**Exercise description**
Pictures are to be omitted, and every entry below is to be restated exactly.
····················
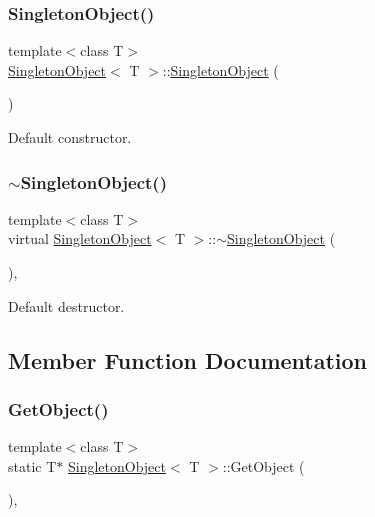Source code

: \subsubsection{\texorpdfstring{Singleton\+Object()}{SingletonObject()}}
{\footnotesize\ttfamily template$<$class T$>$ \\
\mbox{\hyperlink{class_singleton_object}{Singleton\+Object}}$<$ T $>$\+::\mbox{\hyperlink{class_singleton_object}{Singleton\+Object}} (\begin{DoxyParamCaption}{ }\end{DoxyParamCaption})\hspace{0.3cm}{\ttfamily [inline]}}

Default constructor. \mbox{\label{class_singleton_object_ae8fbe0c316c1927836efd6c2712b892d}} 
\subsubsection{\texorpdfstring{$\sim$\+Singleton\+Object()}{~SingletonObject()}}
{\footnotesize\ttfamily template$<$class T$>$ \\
virtual \mbox{\hyperlink{class_singleton_object}{Singleton\+Object}}$<$ T $>$\+::$\sim$\mbox{\hyperlink{class_singleton_object}{Singleton\+Object}} (\begin{DoxyParamCaption}{ }\end{DoxyParamCaption})\hspace{0.3cm}{\ttfamily [inline]}, {\ttfamily [virtual]}}

Default destructor. 

\subsection{Member Function Documentation}
\mbox{\label{class_singleton_object_aab1f7ff4e122cf6fc49217b620d55fd8}} 
\subsubsection{\texorpdfstring{Get\+Object()}{GetObject()}}
{\footnotesize\ttfamily template$<$class T$>$ \\
static T$\ast$ \mbox{\hyperlink{class_singleton_object}{Singleton\+Object}}$<$ T $>$\+::Get\+Object (\begin{DoxyParamCaption}{ }\end{DoxyParamCaption})\hspace{0.3cm}{\ttfamily [inline]}, {\ttfamily [static]}}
····················
**Task output**
Source code

: \subsubsection{\texorpdfstring{Singleton\+Object()}{SingletonObject()}}
{\footnotesize\ttfamily template$<$class T$>$ \\
\mbox{\hyperlink{class_singleton_object}{Singleton\+Object}}$<$ T $>$\+::\mbox{\hyperlink{class_singleton_object}{Singleton\+Object}} (\begin{DoxyParamCaption}{ }\end{DoxyParamCaption})\hspace{0.3cm}{\ttfamily [inline]}}

Default constructor. \mbox{\label{class_singleton_object_ae8fbe0c316c1927836efd6c2712b892d}} 
\subsubsection{\texorpdfstring{$\sim$\+Singleton\+Object()}{~SingletonObject()}}
{\footnotesize\ttfamily template$<$class T$>$ \\
virtual \mbox{\hyperlink{class_singleton_object}{Singleton\+Object}}$<$ T $>$\+::$\sim$\mbox{\hyperlink{class_singleton_object}{Singleton\+Object}} (\begin{DoxyParamCaption}{ }\end{DoxyParamCaption})\hspace{0.3cm}{\ttfamily [inline]}, {\ttfamily [virtual]}}

Default destructor. 

\subsection{Member Function Documentation}
\mbox{\label{class_singleton_object_aab1f7ff4e122cf6fc49217b620d55fd8}} 
\subsubsection{\texorpdfstring{Get\+Object()}{GetObject()}}
{\footnotesize\ttfamily template$<$class T$>$ \\
static T$\ast$ \mbox{\hyperlink{class_singleton_object}{Singleton\+Object}}$<$ T $>$\+::Get\+Object (\begin{DoxyParamCaption}{ }\end{DoxyParamCaption})\hspace{0.3cm}{\ttfamily [inline]}, {\ttfamily [static]}}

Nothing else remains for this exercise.